LUCIANO TRINDADE
SÃO PAULO, SP (FOLHAPRESS) – Um dia após a seleção brasileira ter vivenciado o maior vexame de sua história, o técnico Luiz Felipe Scolari afirmou que não sabia explicar a derrota por 7 a 1 para Alemanha, nas semifinais da Copa do Mundo de 2014.
Ao convocar a imprensa para dar explicações, apresentou como principal argumento que o time sofreu um “apagão” de cerca de seis minutos, período no qual o rival europeu marcou quatro gols. Munido de uma série de estatísticas do jogo e até de partidas anteriores ao Mundial, realizado no Brasil, tentou defender seu trabalho, dizendo que “não foi todo ruim”.
Era difícil, no entanto, argumentar diante do placar hediondo, do massacre sofrido dentro de casa.

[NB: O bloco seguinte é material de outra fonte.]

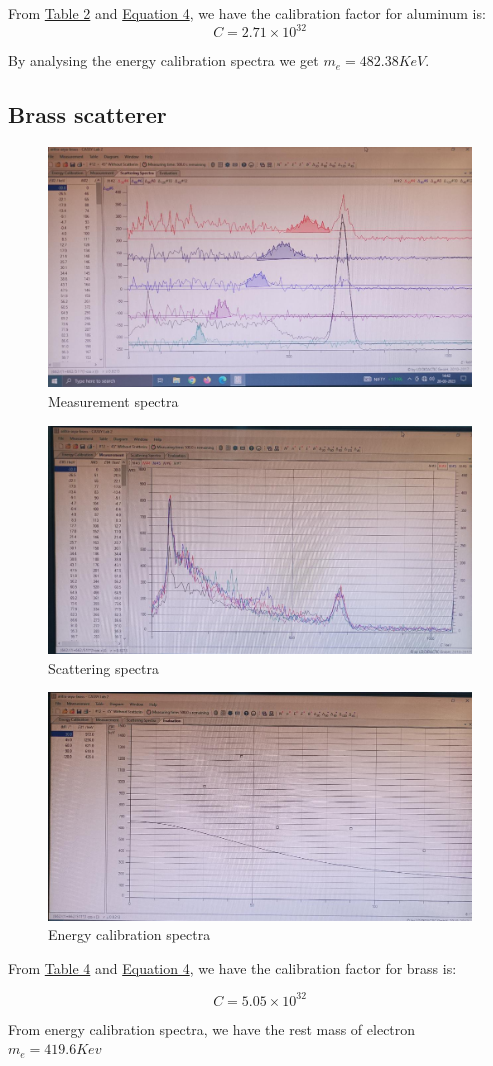 		
		

		From \hyperref[tab:2]{Table 2} and \hyperref[eq:4]{Equation 4}, we have the calibration factor for aluminum is:
		$$C=2.71\times 10^{32}$$

		By analysing the energy calibration spectra we get $m_e=482.38 KeV$.


	\subsection{Brass scatterer}
		\begin{figure}[H]
			\centering
			\includegraphics[width=0.75\columnwidth]{images/o_6.png}
			\caption{Measurement spectra}
			\label{graph:4}
		\end{figure}
		\begin{figure}[H]
			\centering
			\includegraphics[width=0.75\columnwidth]{images/o_7.png}
			\caption{Scattering spectra}
			\label{graph:5}
		\end{figure}
		\begin{figure}[H]
			\centering
			\includegraphics[width=0.75\columnwidth]{images/o_5.png}
			\caption{Energy calibration spectra}
			\label{graph:6}
		\end{figure}

		
		

		From \hyperref[tab:4]{Table 4} and \hyperref[eq:4]{Equation 4}, we have the calibration factor for brass is:
		
		$$C=5.05\times 10^{32}$$
		
		From energy calibration spectra, we have the rest mass of electron $m_e =419.6Kev$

Daquele momento para a frente, veio à tona uma série de questionamentos. A respeito dos métodos de Felipão, que contava 65 anos, e também sobre os de outros treinadores de sua geração, que passaram a ser frequentemente chamados de ultrapassados.
“Aquele resultado foi realmente um marco divisório no futebol brasileiro, porque a partir dali achou-se que tudo o que se fazia aqui não prestava, esqueceram que aquele futebol já havia ganhado cinco Copas”, disse à Folha Geninho, 76, técnico contemporâneo de Felipão, 75, com passagens por Corinthians, Santos, Atlético-MG e Vasco, entre outros clubes do país e do exterior.
Dez anos após o vexame no dia 8 de julho no Mineirão, os reflexos desse processo ainda são visíveis. Primeiro, houve uma onda de apostas em jovens treinadores, muitos deles fabricados dentro dos próprios times. Em seguida, a solução foi buscar profissionais no exterior.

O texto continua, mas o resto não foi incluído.